Given the records below, the lines starting at the line with "C++, Java, Python, CSS, HTML, React, React" and ending at the line with "Responde - 201" should be output exactly, both end lines kept and pictures left out.

*RECORDS FOR THIS TASK:*
------------------------

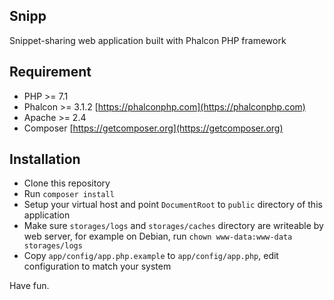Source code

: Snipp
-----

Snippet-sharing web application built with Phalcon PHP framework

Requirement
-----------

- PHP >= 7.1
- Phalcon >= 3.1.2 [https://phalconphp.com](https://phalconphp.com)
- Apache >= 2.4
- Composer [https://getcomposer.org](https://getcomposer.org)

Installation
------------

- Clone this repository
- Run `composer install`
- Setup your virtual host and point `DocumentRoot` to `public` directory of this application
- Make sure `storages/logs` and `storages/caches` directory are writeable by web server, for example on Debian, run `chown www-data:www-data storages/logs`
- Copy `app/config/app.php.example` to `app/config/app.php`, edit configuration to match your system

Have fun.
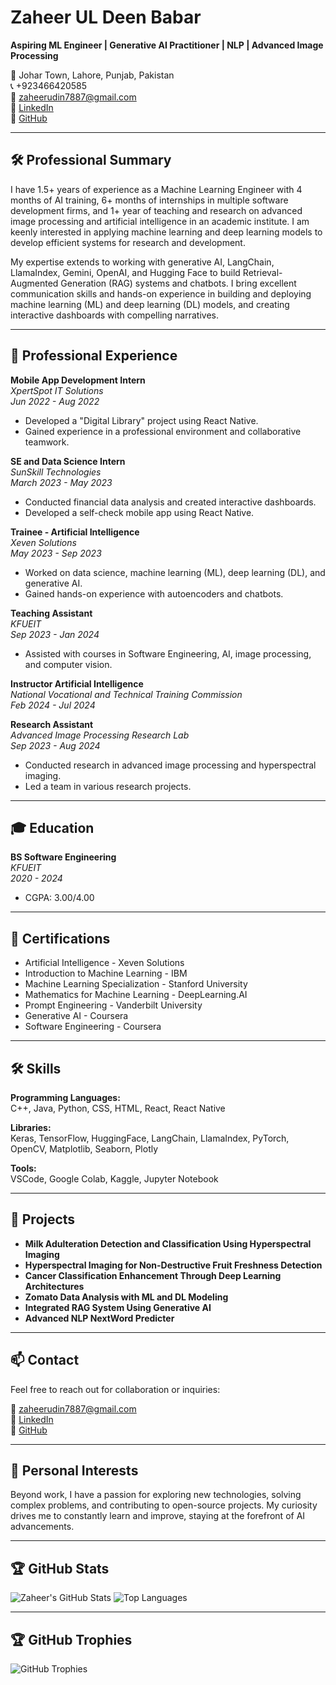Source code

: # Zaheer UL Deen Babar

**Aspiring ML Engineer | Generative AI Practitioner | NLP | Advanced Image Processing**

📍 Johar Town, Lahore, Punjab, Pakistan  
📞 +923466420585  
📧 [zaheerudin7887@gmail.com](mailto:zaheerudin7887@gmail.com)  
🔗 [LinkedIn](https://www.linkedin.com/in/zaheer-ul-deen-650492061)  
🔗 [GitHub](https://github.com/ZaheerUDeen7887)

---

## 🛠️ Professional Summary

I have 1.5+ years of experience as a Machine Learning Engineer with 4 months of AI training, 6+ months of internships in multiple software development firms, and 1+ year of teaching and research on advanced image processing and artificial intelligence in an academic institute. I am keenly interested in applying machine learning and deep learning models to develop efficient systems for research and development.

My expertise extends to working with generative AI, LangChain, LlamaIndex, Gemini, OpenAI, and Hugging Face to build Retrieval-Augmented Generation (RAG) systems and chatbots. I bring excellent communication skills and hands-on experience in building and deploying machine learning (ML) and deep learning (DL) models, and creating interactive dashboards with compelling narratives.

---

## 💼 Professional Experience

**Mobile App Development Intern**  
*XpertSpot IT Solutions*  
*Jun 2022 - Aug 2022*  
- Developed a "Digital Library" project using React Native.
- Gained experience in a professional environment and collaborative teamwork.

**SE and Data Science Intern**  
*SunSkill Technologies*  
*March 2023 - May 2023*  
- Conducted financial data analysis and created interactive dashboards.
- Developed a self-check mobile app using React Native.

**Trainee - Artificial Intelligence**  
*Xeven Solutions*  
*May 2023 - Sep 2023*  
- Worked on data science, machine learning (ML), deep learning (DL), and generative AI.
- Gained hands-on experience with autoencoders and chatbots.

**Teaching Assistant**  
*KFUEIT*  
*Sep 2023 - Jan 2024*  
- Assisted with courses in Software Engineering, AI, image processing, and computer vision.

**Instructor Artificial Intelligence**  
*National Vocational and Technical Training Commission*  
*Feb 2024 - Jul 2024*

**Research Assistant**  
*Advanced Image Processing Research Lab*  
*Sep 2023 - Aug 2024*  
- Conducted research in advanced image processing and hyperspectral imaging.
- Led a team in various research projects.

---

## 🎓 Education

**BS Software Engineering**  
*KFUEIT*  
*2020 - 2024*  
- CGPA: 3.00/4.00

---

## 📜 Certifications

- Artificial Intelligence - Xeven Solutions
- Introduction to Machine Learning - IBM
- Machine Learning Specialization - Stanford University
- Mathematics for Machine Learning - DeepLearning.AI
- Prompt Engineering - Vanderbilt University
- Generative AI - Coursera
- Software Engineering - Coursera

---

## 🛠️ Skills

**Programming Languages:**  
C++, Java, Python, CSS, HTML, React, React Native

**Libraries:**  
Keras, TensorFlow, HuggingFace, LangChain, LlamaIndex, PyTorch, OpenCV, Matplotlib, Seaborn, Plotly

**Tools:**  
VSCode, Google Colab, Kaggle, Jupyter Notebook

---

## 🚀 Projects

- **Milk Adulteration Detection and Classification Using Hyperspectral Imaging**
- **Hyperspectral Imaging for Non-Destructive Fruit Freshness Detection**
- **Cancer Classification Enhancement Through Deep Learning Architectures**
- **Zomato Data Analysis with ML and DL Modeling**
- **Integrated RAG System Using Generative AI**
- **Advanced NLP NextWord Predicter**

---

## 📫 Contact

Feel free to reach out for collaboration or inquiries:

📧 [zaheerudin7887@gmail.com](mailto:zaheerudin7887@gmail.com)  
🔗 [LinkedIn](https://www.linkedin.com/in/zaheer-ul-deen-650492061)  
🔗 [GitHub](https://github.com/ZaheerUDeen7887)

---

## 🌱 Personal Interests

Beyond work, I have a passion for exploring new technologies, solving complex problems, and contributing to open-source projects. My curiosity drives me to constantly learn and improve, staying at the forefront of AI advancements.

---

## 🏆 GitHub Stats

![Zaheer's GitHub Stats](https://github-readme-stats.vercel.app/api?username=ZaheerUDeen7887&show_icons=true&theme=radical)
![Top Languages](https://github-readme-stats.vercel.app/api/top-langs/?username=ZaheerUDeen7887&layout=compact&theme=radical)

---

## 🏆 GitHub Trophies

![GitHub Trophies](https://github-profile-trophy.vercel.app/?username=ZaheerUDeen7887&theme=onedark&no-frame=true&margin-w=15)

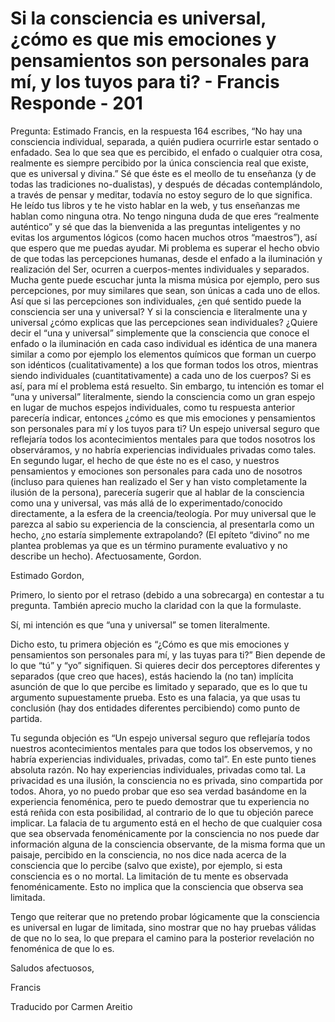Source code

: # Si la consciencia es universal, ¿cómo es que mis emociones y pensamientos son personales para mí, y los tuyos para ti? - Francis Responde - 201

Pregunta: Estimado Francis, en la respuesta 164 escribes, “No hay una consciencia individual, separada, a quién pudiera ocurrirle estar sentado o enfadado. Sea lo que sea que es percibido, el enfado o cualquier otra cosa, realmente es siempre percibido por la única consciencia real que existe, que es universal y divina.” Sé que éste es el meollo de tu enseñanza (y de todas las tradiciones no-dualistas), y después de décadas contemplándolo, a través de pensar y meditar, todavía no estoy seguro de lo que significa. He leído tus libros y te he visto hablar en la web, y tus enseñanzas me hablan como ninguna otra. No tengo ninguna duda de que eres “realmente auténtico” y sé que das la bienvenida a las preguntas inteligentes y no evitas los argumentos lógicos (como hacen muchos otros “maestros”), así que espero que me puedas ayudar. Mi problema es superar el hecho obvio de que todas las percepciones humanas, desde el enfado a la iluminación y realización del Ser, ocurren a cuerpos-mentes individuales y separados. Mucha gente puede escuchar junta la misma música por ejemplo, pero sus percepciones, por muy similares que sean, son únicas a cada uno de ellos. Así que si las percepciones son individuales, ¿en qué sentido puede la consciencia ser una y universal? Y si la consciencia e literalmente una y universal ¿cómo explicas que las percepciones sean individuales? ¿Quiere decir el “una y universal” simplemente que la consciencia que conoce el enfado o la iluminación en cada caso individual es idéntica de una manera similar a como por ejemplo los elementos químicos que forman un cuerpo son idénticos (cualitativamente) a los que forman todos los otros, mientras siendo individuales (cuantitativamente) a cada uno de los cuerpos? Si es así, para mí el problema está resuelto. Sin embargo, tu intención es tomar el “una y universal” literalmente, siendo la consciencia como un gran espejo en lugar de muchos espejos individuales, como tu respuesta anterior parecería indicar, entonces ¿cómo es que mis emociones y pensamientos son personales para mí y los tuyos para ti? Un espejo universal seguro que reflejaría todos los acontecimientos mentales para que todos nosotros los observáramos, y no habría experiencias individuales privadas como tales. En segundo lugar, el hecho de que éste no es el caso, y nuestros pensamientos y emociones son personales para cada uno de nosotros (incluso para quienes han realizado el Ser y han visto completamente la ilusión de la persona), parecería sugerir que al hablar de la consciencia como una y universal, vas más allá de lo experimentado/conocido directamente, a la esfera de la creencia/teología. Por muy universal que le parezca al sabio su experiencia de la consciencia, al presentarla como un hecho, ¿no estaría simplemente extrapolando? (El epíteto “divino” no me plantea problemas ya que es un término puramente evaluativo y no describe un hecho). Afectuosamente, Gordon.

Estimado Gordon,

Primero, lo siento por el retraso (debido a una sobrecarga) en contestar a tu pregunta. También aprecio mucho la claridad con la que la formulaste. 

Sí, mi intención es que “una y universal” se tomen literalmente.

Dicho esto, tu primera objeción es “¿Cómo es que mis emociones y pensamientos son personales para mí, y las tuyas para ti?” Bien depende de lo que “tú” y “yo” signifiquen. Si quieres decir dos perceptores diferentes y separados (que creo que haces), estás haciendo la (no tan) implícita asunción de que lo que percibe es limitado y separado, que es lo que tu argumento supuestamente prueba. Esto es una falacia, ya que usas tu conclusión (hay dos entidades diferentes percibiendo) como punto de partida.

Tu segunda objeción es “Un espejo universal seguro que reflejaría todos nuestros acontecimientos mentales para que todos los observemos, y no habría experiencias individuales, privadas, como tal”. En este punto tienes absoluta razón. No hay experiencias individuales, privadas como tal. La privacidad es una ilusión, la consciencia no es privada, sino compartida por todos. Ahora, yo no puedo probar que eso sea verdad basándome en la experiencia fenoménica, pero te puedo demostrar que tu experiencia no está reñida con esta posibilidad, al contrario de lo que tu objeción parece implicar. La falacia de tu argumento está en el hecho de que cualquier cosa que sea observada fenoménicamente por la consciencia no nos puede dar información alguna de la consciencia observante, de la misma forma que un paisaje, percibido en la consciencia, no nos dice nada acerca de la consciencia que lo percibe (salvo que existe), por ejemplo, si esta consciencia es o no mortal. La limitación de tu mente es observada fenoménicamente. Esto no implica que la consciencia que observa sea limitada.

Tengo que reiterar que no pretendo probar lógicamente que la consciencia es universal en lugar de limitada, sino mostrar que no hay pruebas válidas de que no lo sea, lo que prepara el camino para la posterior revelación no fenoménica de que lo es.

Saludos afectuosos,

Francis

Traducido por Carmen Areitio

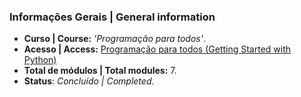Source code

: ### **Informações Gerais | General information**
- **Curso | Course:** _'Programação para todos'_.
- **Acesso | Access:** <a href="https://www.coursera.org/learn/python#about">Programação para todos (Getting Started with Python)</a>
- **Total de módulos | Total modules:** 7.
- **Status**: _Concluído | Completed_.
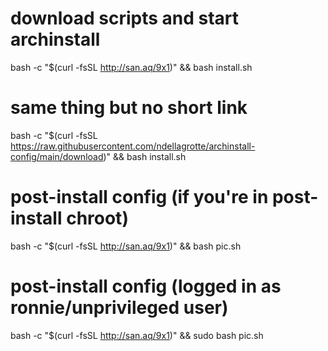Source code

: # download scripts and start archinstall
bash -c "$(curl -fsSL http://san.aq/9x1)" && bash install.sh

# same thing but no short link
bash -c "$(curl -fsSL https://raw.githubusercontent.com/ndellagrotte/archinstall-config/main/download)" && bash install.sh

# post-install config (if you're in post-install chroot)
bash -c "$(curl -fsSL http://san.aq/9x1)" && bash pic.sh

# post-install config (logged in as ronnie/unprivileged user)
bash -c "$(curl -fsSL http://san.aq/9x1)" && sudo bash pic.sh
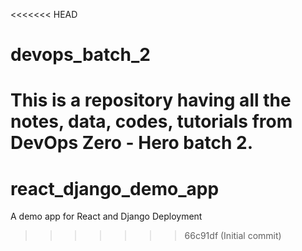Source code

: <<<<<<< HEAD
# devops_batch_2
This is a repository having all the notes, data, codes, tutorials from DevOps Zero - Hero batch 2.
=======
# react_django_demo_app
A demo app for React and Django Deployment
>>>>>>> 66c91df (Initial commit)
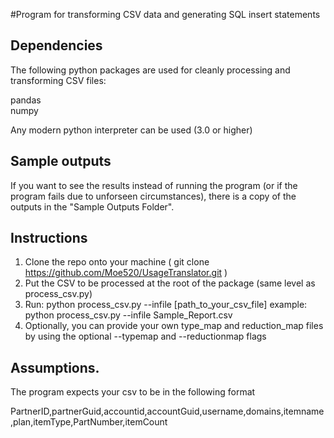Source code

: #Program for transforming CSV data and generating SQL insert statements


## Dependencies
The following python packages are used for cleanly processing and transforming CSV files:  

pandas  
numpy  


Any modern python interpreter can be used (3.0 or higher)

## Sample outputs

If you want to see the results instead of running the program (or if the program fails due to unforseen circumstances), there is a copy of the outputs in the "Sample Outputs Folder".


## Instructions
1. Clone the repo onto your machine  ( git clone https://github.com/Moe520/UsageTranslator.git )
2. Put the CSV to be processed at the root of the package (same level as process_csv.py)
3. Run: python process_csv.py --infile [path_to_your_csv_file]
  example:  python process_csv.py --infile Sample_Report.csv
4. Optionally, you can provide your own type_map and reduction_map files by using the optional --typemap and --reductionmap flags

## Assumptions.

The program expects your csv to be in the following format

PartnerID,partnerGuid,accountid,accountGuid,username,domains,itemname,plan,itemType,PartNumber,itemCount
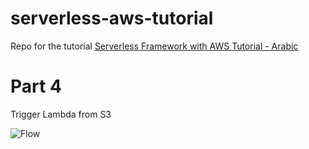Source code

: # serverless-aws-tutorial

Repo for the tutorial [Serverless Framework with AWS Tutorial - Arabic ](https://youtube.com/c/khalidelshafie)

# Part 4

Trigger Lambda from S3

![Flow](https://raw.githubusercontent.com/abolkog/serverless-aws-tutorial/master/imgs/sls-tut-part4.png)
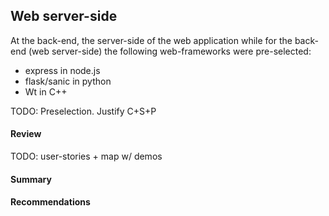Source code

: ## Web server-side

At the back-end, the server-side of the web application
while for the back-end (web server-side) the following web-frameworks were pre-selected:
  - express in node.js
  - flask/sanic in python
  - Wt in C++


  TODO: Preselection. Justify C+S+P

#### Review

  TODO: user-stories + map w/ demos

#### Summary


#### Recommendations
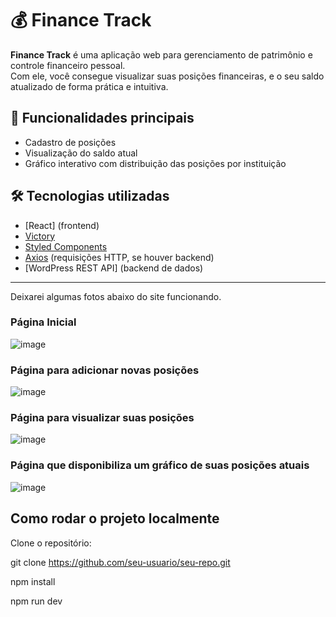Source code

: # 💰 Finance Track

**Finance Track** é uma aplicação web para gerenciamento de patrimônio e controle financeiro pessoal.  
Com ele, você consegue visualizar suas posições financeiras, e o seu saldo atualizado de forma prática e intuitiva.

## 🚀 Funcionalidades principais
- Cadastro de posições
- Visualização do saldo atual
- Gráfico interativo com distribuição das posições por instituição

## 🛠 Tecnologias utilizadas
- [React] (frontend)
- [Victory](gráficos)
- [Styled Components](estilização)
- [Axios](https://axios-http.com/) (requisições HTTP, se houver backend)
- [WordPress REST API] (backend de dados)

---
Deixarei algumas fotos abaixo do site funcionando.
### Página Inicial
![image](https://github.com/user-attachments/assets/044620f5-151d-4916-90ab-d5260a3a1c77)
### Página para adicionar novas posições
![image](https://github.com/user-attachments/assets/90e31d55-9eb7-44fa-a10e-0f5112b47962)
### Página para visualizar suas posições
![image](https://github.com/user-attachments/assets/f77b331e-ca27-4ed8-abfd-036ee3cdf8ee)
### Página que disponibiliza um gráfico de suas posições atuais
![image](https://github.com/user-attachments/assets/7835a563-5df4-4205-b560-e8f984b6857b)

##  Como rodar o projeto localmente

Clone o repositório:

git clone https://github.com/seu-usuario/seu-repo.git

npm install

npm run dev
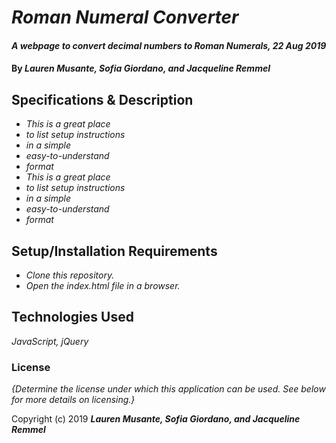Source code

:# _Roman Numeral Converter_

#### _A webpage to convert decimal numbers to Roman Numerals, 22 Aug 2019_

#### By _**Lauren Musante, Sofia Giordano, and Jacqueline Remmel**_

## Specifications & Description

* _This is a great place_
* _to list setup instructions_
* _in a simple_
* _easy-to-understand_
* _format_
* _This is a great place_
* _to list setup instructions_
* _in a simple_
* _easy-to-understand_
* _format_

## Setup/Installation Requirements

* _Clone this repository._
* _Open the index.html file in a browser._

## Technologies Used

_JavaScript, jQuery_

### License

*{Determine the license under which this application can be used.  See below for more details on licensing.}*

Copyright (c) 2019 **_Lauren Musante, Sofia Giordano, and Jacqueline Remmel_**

------------------------

*TASK ANSWER:*
C++, Java, Python, CSS, HTML, React, React Native

**Libraries:**  
Keras, TensorFlow, HuggingFace, LangChain, LlamaIndex, PyTorch, OpenCV, Matplotlib, Seaborn, Plotly

**Tools:**  
VSCode, Google Colab, Kaggle, Jupyter Notebook

---

## 🚀 Projects

- **Milk Adulteration Detection and Classification Using Hyperspectral Imaging**
- **Hyperspectral Imaging for Non-Destructive Fruit Freshness Detection**
- **Cancer Classification Enhancement Through Deep Learning Architectures**
- **Zomato Data Analysis with ML and DL Modeling**
- **Integrated RAG System Using Generative AI**
- **Advanced NLP NextWord Predicter**

---

## 📫 Contact

Feel free to reach out for collaboration or inquiries:

📧 [zaheerudin7887@gmail.com](mailto:zaheerudin7887@gmail.com)  
🔗 [LinkedIn](https://www.linkedin.com/in/zaheer-ul-deen-650492061)  
🔗 [GitHub](https://github.com/ZaheerUDeen7887)

---

## 🌱 Personal Interests

Beyond work, I have a passion for exploring new technologies, solving complex problems, and contributing to open-source projects. My curiosity drives me to constantly learn and improve, staying at the forefront of AI advancements.

---

## 🏆 GitHub Stats

![Zaheer's GitHub Stats](https://github-readme-stats.vercel.app/api?username=ZaheerUDeen7887&show_icons=true&theme=radical)
![Top Languages](https://github-readme-stats.vercel.app/api/top-langs/?username=ZaheerUDeen7887&layout=compact&theme=radical)

---

## 🏆 GitHub Trophies

![GitHub Trophies](https://github-profile-trophy.vercel.app/?username=ZaheerUDeen7887&theme=onedark&no-frame=true&margin-w=15)

Source code

: # Si la consciencia es universal, ¿cómo es que mis emociones y pensamientos son personales para mí, y los tuyos para ti? - Francis Responde - 201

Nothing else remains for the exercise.